It looks like there are a few imposing barriers working against the Blackhawks’ hopes to repeat as Cup champions in 2013-14.
We all know about the brutal PK.
We should be concerned about the team defense as well. For those unsure of what I’m referring to, “team defense” is what it sounds like: the overall awareness, effort, and effectiveness of Blackhawks forwards and defensemen in their own zone; i.e., the defensive play of the team as a whole.

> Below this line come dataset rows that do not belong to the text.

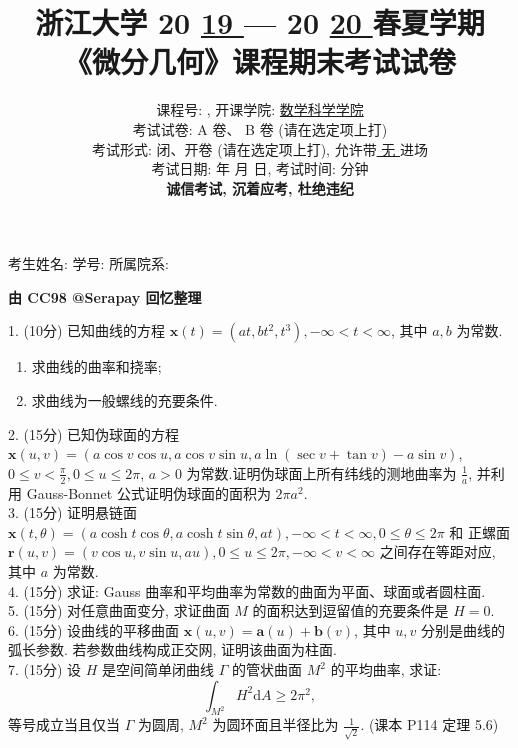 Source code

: \documentclass[UTF8]{ctexart}
\title{
\textbf{浙江大学 }20 \underline{ 19 } — 20 \underline{ 20 } \textbf{春夏学期} \\
\textbf{《微分几何》课程期末考试试卷}
}
\author{
课程号: \underline{ \quad 06121530 \quad }, 开课学院: \underline{ \quad 数学科学学院 \quad } \\
考试试卷: \checkmark A 卷、 B 卷 (请在选定项上打\checkmark) \\
考试形式: \checkmark 闭、开卷 (请在选定项上打\checkmark), 允许带\underline{ \quad 无 \quad  }进场 \\
考试日期: \underline{ \quad 2020 \quad } 年 \underline{ \quad 09 \quad } 月 \underline{ \quad 02 \quad } 日, 考试时间: \underline{ \quad 120 \quad }分钟 \\
\textbf{诚信考试, 沉着应考, 杜绝违纪}
}
\date{}
\renewcommand{\d}{\text{d}}
\begin{document}
\maketitle

\begin{center}
考生姓名: \underline{\quad\quad\quad\quad\quad\quad\quad\quad\quad}  学号: \underline{\quad\quad\quad\quad\quad\quad\quad\quad\quad}  所属院系: \underline{\quad\quad\quad\quad\quad\quad\quad\quad\quad}
\end{center}

\centerline{\Large{\textbf{由 CC98 @Serapay 回忆整理}}}

1. (10分) 已知曲线的方程 $\textbf{x}(t)=(at,bt^2,t^3),-\infty<t<\infty$, 其中 $a,b$ 为常数.
\begin{enumerate}[(1)]
    \item 求曲线的曲率和挠率;
    \item 求曲线为一般螺线的充要条件.
\end{enumerate}

2. (15分) 已知伪球面的方程 $\textbf{x}(u,v)=(a\cos v\cos u,a\cos v\sin u,a\ln(\sec v+\tan v)-a\sin v)$,
$0\le v<\displaystyle\frac{\pi}{2},0\le u\le 2\pi$, $a>0$ 为常数.证明伪球面上所有纬线的测地曲率为 $\displaystyle\frac{1}{a}$,
并利用 Gauss-Bonnet 公式证明伪球面的面积为 $2\pi a^2$.
\\

3. (15分) 证明悬链面 $\textbf{x}(t,\theta)=(a\cosh t\cos\theta,a\cosh t\sin\theta,at),-\infty<t<\infty,0\le\theta\le2\pi$ 和
正螺面 $\textbf{r}(u,v)=(v\cos u,v\sin u,au),0\le u\le2\pi,-\infty<v<\infty$ 之间存在等距对应, 其中 $a$ 为常数.
\\

4. (15分) 求证: Gauss 曲率和平均曲率为常数的曲面为平面、球面或者圆柱面.
\\

5. (15分) 对任意曲面变分, 求证曲面 $M$ 的面积达到逗留值的充要条件是 $H=0$.
\\

6. (15分) 设曲线的平移曲面 $\textbf{x}(u,v)=\textbf{a}(u)+\textbf{b}(v)$, 其中 $u,v$ 分别是曲线的弧长参数. 若参数曲线构成正交网, 证明该曲面为柱面.
\\

7. (15分) 设 $H$ 是空间简单闭曲线 $\Gamma$ 的管状曲面 $M^2$ 的平均曲率, 求证:
\[
\int_{M^2}H^2\d A\ge2\pi^2,
\]
等号成立当且仅当 $\Gamma$ 为圆周, $M^2$ 为圆环面且半径比为 $\displaystyle\frac{1}{\sqrt{2}}$. (课本 P114 定理 5.6)
\end{document}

Measuring Chicago’s ’13-14 Team Defense Via Comparison
Chicago has the second-worst goals against average and second-highest 5-on-5 GA total among teams currently in a playoff position. This – when combined with the fact that Chicago sits at the top of the Western Conference and league in the standings – yields a rather bizarre juxtaposition. The track record for offensive-oriented, one-dimensional teams in the post-2004 lockout era is not promising; you probably remember these guys pretty well, for example, for flaming out rather pathetically in the first round of the playoffs to a far less talented Montreal team.
The Blackhawks were dominant last season because of their incontrovertibly elite defensive play. Remember those awards they won at the end of the season? Yeah, this one was pretty nice. A lot of Blackhawk fans weren’t too upset about this one, either. The penalty kill was ridiculously proficient and was running on automatic come playoff time. Chicago could always score – that was and is never going to be a problem on a team Patrick Kane plays for – but the success stemmed from their defense.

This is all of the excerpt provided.